▶ **Task description**
Starting at the line that holds "Credit Risk Assessment and" and stopping at the line that holds "# # # Credit", restate the records below word for word, with both of those lines included.

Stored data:
■ ■ ■ ■ ■ ■ ■

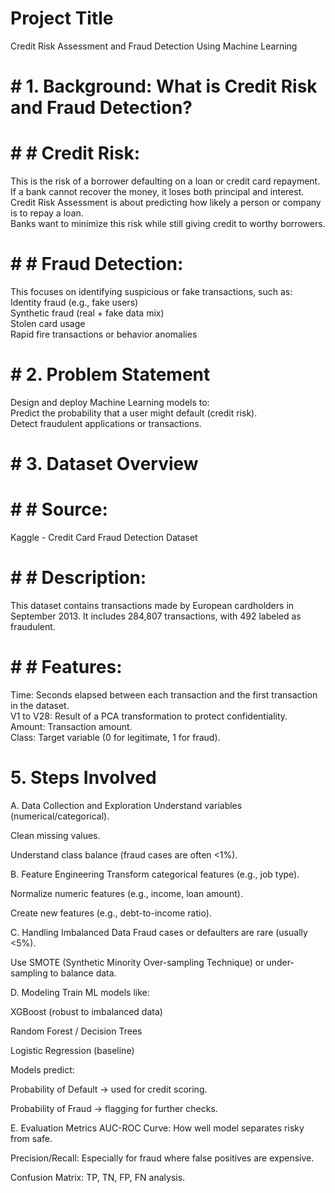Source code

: # Project Title 
Credit Risk Assessment and Fraud Detection Using Machine Learning

# # 1. Background: What is Credit Risk and Fraud Detection?
# # # Credit Risk:
This is the risk of a borrower defaulting on a loan or credit card repayment. If a bank cannot recover the money, it loses both principal and interest.</br>
Credit Risk Assessment is about predicting how likely a person or company is to repay a loan.</br>
Banks want to minimize this risk while still giving credit to worthy borrowers.

# # # Fraud Detection:
This focuses on identifying suspicious or fake transactions, such as:</br>
Identity fraud (e.g., fake users)</br>
Synthetic fraud (real + fake data mix)</br>
Stolen card usage</br>
Rapid fire transactions or behavior anomalies

# # 2. Problem Statement
Design and deploy Machine Learning models to:</br>
Predict the probability that a user might default (credit risk).</br>
Detect fraudulent applications or transactions.

# # 3. Dataset Overview
# # # Source: 
Kaggle - Credit Card Fraud Detection Dataset</br>
# # # Description: 
This dataset contains transactions made by European cardholders in September 2013. It includes 284,807 transactions, with 492 labeled as fraudulent.</br>
# # # Features:
Time: Seconds elapsed between each transaction and the first transaction in the dataset.</br>
V1 to V28: Result of a PCA transformation to protect confidentiality.</br>
Amount: Transaction amount.</br>
Class: Target variable (0 for legitimate, 1 for fraud).

# 5. Steps Involved
A. Data Collection and Exploration
Understand variables (numerical/categorical).

Clean missing values.

Understand class balance (fraud cases are often <1%).

B. Feature Engineering
Transform categorical features (e.g., job type).

Normalize numeric features (e.g., income, loan amount).

Create new features (e.g., debt-to-income ratio).

C. Handling Imbalanced Data
Fraud cases or defaulters are rare (usually <5%).

Use SMOTE (Synthetic Minority Over-sampling Technique) or under-sampling to balance data.

D. Modeling
Train ML models like:

XGBoost (robust to imbalanced data)

Random Forest / Decision Trees

Logistic Regression (baseline)

Models predict:

Probability of Default → used for credit scoring.

Probability of Fraud → flagging for further checks.

E. Evaluation Metrics
AUC-ROC Curve: How well model separates risky from safe.

Precision/Recall: Especially for fraud where false positives are expensive.

Confusion Matrix: TP, TN, FP, FN analysis.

■ ■ ■ ■ ■ ■ ■

▶ **Reply**
Credit Risk Assessment and Fraud Detection Using Machine Learning

# # 1. Background: What is Credit Risk and Fraud Detection?
# # # Credit Risk:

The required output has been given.